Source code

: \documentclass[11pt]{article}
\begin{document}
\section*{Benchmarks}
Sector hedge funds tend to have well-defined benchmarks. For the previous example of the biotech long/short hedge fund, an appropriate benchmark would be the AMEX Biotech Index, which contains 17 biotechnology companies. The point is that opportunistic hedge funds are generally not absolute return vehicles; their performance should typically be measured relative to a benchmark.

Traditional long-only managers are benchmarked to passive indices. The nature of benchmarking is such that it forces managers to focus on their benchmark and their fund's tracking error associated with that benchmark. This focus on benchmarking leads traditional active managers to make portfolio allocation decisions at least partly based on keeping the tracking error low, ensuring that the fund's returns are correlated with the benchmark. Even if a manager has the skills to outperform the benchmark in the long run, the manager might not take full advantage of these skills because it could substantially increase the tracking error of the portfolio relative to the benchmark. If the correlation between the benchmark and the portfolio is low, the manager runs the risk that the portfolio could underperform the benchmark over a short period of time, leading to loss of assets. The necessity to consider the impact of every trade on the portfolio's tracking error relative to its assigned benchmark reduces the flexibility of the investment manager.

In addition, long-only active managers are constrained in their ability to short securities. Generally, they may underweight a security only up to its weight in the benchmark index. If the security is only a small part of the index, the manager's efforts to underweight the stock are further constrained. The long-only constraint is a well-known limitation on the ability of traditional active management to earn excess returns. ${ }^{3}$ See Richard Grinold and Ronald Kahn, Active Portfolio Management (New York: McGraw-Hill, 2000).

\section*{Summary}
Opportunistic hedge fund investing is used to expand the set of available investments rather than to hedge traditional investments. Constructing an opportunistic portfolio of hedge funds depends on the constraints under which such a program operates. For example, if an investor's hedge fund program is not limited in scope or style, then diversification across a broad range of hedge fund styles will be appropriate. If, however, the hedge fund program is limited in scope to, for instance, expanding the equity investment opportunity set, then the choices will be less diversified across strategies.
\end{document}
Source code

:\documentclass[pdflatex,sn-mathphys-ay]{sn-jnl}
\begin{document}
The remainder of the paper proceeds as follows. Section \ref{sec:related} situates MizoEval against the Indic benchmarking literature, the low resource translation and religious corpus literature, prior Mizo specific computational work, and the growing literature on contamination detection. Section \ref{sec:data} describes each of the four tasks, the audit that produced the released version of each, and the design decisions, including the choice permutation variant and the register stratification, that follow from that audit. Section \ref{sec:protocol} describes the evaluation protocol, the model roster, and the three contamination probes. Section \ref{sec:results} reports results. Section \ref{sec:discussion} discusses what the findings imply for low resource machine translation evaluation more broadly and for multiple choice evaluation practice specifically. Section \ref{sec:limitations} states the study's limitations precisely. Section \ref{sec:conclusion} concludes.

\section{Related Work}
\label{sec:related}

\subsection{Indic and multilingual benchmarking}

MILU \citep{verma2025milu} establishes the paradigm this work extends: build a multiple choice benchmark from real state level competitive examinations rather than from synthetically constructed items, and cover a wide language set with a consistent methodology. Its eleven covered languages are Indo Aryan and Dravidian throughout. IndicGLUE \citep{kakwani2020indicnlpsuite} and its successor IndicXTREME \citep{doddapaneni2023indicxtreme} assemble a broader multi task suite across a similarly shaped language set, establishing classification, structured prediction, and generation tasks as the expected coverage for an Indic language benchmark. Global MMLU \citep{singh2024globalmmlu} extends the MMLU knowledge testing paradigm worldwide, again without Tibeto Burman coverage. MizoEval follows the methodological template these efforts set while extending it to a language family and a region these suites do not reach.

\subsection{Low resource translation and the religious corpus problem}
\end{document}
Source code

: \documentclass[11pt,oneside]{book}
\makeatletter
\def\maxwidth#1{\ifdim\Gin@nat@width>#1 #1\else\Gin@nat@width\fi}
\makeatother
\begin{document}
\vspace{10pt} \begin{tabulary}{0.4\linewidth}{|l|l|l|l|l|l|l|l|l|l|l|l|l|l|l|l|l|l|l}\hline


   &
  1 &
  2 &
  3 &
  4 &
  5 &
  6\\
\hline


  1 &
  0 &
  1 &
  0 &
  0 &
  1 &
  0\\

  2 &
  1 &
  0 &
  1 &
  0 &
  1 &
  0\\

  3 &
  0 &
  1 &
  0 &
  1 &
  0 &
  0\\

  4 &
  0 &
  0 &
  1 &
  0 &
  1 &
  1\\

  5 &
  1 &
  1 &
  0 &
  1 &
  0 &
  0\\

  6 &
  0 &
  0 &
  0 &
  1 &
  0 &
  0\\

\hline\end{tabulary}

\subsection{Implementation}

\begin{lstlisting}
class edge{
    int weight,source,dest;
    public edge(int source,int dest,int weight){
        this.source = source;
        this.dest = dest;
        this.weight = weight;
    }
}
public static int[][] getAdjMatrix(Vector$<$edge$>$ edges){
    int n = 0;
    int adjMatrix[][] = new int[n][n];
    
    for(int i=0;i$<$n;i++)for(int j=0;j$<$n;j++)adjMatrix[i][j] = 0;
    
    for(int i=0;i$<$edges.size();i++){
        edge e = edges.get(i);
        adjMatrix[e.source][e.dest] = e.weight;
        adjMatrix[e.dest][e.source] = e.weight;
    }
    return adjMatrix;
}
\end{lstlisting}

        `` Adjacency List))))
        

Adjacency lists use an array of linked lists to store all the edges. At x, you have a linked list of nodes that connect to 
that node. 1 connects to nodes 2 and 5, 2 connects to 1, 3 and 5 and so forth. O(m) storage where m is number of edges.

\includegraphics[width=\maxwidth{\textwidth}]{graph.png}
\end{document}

-------------------------

Your reply should be every line of the material, transcribed exactly.

Source code

: \documentclass[11pt]{article}
\begin{document}
\section*{Benchmarks}
Sector hedge funds tend to have well-defined benchmarks. For the previous example of the biotech long/short hedge fund, an appropriate benchmark would be the AMEX Biotech Index, which contains 17 biotechnology companies. The point is that opportunistic hedge funds are generally not absolute return vehicles; their performance should typically be measured relative to a benchmark.

Traditional long-only managers are benchmarked to passive indices. The nature of benchmarking is such that it forces managers to focus on their benchmark and their fund's tracking error associated with that benchmark. This focus on benchmarking leads traditional active managers to make portfolio allocation decisions at least partly based on keeping the tracking error low, ensuring that the fund's returns are correlated with the benchmark. Even if a manager has the skills to outperform the benchmark in the long run, the manager might not take full advantage of these skills because it could substantially increase the tracking error of the portfolio relative to the benchmark. If the correlation between the benchmark and the portfolio is low, the manager runs the risk that the portfolio could underperform the benchmark over a short period of time, leading to loss of assets. The necessity to consider the impact of every trade on the portfolio's tracking error relative to its assigned benchmark reduces the flexibility of the investment manager.

In addition, long-only active managers are constrained in their ability to short securities. Generally, they may underweight a security only up to its weight in the benchmark index. If the security is only a small part of the index, the manager's efforts to underweight the stock are further constrained. The long-only constraint is a well-known limitation on the ability of traditional active management to earn excess returns. ${ }^{3}$ See Richard Grinold and Ronald Kahn, Active Portfolio Management (New York: McGraw-Hill, 2000).

\section*{Summary}
Opportunistic hedge fund investing is used to expand the set of available investments rather than to hedge traditional investments. Constructing an opportunistic portfolio of hedge funds depends on the constraints under which such a program operates. For example, if an investor's hedge fund program is not limited in scope or style, then diversification across a broad range of hedge fund styles will be appropriate. If, however, the hedge fund program is limited in scope to, for instance, expanding the equity investment opportunity set, then the choices will be less diversified across strategies.
\end{document}
Source code

:\documentclass[pdflatex,sn-mathphys-ay]{sn-jnl}
\begin{document}
The remainder of the paper proceeds as follows. Section \ref{sec:related} situates MizoEval against the Indic benchmarking literature, the low resource translation and religious corpus literature, prior Mizo specific computational work, and the growing literature on contamination detection. Section \ref{sec:data} describes each of the four tasks, the audit that produced the released version of each, and the design decisions, including the choice permutation variant and the register stratification, that follow from that audit. Section \ref{sec:protocol} describes the evaluation protocol, the model roster, and the three contamination probes. Section \ref{sec:results} reports results. Section \ref{sec:discussion} discusses what the findings imply for low resource machine translation evaluation more broadly and for multiple choice evaluation practice specifically. Section \ref{sec:limitations} states the study's limitations precisely. Section \ref{sec:conclusion} concludes.

\section{Related Work}
\label{sec:related}

\subsection{Indic and multilingual benchmarking}

MILU \citep{verma2025milu} establishes the paradigm this work extends: build a multiple choice benchmark from real state level competitive examinations rather than from synthetically constructed items, and cover a wide language set with a consistent methodology. Its eleven covered languages are Indo Aryan and Dravidian throughout. IndicGLUE \citep{kakwani2020indicnlpsuite} and its successor IndicXTREME \citep{doddapaneni2023indicxtreme} assemble a broader multi task suite across a similarly shaped language set, establishing classification, structured prediction, and generation tasks as the expected coverage for an Indic language benchmark. Global MMLU \citep{singh2024globalmmlu} extends the MMLU knowledge testing paradigm worldwide, again without Tibeto Burman coverage. MizoEval follows the methodological template these efforts set while extending it to a language family and a region these suites do not reach.

\subsection{Low resource translation and the religious corpus problem}
\end{document}
Source code

: \documentclass[11pt,oneside]{book}
\makeatletter
\def\maxwidth#1{\ifdim\Gin@nat@width>#1 #1\else\Gin@nat@width\fi}
\makeatother
\begin{document}
\vspace{10pt} \begin{tabulary}{0.4\linewidth}{|l|l|l|l|l|l|l|l|l|l|l|l|l|l|l|l|l|l|l}\hline


   &
  1 &
  2 &
  3 &
  4 &
  5 &
  6\\
\hline


  1 &
  0 &
  1 &
  0 &
  0 &
  1 &
  0\\

  2 &
  1 &
  0 &
  1 &
  0 &
  1 &
  0\\

  3 &
  0 &
  1 &
  0 &
  1 &
  0 &
  0\\

  4 &
  0 &
  0 &
  1 &
  0 &
  1 &
  1\\

  5 &
  1 &
  1 &
  0 &
  1 &
  0 &
  0\\

  6 &
  0 &
  0 &
  0 &
  1 &
  0 &
  0\\

\hline\end{tabulary}

\subsection{Implementation}

\begin{lstlisting}
class edge{
    int weight,source,dest;
    public edge(int source,int dest,int weight){
        this.source = source;
        this.dest = dest;
        this.weight = weight;
    }
}
public static int[][] getAdjMatrix(Vector$<$edge$>$ edges){
    int n = 0;
    int adjMatrix[][] = new int[n][n];
    
    for(int i=0;i$<$n;i++)for(int j=0;j$<$n;j++)adjMatrix[i][j] = 0;
    
    for(int i=0;i$<$edges.size();i++){
        edge e = edges.get(i);
        adjMatrix[e.source][e.dest] = e.weight;
        adjMatrix[e.dest][e.source] = e.weight;
    }
    return adjMatrix;
}
\end{lstlisting}

        `` Adjacency List))))
        

Adjacency lists use an array of linked lists to store all the edges. At x, you have a linked list of nodes that connect to 
that node. 1 connects to nodes 2 and 5, 2 connects to 1, 3 and 5 and so forth. O(m) storage where m is number of edges.

\includegraphics[width=\maxwidth{\textwidth}]{graph.png}
\end{document}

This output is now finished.